(Source data)

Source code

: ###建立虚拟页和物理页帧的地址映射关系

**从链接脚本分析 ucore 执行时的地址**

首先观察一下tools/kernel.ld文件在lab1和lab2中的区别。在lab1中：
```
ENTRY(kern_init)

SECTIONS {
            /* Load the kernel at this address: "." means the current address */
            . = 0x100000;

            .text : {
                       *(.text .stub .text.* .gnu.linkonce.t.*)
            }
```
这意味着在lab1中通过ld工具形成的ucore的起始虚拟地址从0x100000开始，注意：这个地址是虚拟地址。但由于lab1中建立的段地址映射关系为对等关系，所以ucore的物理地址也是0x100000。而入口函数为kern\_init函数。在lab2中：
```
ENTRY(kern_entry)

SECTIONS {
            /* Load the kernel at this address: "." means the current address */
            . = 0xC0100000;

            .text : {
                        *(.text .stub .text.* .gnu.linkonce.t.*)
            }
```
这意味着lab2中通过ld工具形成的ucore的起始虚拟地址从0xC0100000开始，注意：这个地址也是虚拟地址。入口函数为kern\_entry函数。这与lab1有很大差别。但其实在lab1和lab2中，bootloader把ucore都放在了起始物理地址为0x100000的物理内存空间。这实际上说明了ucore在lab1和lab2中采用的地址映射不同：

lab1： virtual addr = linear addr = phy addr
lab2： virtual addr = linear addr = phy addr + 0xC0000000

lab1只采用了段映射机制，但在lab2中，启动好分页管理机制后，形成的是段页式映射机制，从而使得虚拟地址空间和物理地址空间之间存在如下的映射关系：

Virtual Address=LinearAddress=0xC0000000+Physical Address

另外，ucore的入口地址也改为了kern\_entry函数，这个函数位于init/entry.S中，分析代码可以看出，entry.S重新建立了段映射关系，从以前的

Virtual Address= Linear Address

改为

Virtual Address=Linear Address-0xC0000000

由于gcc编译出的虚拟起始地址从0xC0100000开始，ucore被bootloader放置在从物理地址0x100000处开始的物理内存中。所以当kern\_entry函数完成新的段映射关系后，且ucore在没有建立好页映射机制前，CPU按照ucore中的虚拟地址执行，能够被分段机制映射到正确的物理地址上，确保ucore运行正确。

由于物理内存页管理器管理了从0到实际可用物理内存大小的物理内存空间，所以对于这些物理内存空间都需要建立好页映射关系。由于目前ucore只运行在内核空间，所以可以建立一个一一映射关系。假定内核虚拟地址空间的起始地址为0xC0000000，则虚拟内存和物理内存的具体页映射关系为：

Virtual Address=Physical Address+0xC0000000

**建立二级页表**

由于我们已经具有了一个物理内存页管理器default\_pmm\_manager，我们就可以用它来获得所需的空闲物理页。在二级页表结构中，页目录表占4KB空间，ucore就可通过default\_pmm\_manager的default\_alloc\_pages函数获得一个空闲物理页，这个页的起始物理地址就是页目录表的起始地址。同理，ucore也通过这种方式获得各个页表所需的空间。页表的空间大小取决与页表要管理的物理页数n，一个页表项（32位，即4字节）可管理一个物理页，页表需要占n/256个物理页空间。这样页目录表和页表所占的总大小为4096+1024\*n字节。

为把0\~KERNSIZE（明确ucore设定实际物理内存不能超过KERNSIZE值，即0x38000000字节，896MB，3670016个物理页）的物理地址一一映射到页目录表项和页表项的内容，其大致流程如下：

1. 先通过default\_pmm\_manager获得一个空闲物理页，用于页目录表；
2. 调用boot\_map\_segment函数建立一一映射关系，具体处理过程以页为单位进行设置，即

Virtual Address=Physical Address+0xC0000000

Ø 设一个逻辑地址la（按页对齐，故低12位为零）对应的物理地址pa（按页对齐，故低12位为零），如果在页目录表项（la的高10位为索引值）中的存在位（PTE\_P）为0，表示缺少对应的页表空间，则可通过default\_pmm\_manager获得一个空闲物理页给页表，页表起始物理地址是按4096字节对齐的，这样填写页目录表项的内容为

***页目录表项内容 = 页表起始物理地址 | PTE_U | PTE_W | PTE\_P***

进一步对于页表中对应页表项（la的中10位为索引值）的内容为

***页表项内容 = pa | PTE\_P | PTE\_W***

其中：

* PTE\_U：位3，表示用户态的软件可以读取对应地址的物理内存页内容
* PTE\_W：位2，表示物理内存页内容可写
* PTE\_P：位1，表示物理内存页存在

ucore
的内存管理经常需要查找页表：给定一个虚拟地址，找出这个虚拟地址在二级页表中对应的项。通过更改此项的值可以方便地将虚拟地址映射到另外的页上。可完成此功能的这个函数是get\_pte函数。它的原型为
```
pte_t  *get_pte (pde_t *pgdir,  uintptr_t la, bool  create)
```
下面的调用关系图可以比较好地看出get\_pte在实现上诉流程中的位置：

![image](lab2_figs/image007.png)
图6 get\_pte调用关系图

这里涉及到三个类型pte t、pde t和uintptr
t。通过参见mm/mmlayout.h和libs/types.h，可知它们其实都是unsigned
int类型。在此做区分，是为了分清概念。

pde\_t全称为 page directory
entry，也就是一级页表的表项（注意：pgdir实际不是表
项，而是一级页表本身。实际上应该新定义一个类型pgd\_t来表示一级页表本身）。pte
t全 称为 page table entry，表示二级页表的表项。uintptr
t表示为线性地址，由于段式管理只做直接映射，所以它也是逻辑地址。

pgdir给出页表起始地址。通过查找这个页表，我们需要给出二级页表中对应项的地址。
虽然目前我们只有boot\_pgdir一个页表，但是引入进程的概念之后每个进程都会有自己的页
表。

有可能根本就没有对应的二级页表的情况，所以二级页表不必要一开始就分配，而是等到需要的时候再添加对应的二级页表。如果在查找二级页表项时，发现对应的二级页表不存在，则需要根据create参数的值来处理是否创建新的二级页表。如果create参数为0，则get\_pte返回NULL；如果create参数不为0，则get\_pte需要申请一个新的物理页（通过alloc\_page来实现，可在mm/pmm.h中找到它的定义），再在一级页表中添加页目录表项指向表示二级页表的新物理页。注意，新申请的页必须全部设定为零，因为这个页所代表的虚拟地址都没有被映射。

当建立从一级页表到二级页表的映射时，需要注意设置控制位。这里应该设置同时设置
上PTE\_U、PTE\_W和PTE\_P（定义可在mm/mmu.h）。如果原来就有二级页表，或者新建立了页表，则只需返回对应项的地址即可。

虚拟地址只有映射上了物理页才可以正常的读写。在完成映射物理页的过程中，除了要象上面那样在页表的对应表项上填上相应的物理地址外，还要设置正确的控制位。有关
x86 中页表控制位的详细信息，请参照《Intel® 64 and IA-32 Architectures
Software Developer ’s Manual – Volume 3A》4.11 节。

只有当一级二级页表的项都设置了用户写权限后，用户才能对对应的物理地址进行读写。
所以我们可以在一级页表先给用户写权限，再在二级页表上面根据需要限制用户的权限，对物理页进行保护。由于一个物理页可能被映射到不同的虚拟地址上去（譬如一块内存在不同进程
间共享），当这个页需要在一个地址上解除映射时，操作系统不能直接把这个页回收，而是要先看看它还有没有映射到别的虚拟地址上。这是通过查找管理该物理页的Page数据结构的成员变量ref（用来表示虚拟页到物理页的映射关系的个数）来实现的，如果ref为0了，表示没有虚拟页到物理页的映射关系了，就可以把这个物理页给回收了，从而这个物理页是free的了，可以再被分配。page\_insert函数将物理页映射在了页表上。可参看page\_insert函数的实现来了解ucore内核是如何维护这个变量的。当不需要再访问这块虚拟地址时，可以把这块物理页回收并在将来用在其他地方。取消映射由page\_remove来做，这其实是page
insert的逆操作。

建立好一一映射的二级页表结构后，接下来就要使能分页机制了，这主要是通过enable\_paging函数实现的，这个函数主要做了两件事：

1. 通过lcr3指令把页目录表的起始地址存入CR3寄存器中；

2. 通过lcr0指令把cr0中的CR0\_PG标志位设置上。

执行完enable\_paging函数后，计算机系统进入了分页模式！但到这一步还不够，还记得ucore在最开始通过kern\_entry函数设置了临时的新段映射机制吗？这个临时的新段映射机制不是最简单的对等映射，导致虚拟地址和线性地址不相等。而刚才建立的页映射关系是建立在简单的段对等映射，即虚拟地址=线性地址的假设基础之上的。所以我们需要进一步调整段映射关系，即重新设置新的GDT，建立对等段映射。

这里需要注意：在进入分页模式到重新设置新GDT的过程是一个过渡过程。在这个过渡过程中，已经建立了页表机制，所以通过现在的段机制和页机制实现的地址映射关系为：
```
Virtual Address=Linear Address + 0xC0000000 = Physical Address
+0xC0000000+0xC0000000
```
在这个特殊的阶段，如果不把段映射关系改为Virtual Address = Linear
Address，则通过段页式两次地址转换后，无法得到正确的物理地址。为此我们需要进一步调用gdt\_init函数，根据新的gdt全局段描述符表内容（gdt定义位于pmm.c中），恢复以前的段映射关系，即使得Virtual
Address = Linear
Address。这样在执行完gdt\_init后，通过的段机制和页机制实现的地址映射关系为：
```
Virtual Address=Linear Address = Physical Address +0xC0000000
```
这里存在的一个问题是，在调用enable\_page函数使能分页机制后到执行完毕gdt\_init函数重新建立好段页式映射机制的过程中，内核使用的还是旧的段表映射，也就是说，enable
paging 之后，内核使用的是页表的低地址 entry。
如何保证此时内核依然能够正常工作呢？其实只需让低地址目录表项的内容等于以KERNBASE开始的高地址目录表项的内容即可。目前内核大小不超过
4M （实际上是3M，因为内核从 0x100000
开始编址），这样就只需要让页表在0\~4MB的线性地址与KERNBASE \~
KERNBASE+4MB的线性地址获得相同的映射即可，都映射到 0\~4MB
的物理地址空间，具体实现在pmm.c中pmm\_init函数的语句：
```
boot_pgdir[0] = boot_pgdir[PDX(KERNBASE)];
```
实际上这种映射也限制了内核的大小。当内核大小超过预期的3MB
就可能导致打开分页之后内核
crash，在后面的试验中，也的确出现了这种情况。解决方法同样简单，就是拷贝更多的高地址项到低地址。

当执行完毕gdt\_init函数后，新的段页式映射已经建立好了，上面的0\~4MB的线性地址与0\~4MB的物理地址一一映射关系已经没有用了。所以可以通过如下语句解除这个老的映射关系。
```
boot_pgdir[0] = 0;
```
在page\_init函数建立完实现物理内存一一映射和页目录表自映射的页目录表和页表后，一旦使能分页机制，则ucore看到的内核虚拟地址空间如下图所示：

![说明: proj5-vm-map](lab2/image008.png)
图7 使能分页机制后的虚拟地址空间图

EXERCISE DETAILS: Track down every line in the entries that includes the string "text", and copy it.

COMPLETED EXERCISE:
            .text : {
                       *(.text .stub .text.* .gnu.linkonce.t.*)
            .text : {
                        *(.text .stub .text.* .gnu.linkonce.t.*)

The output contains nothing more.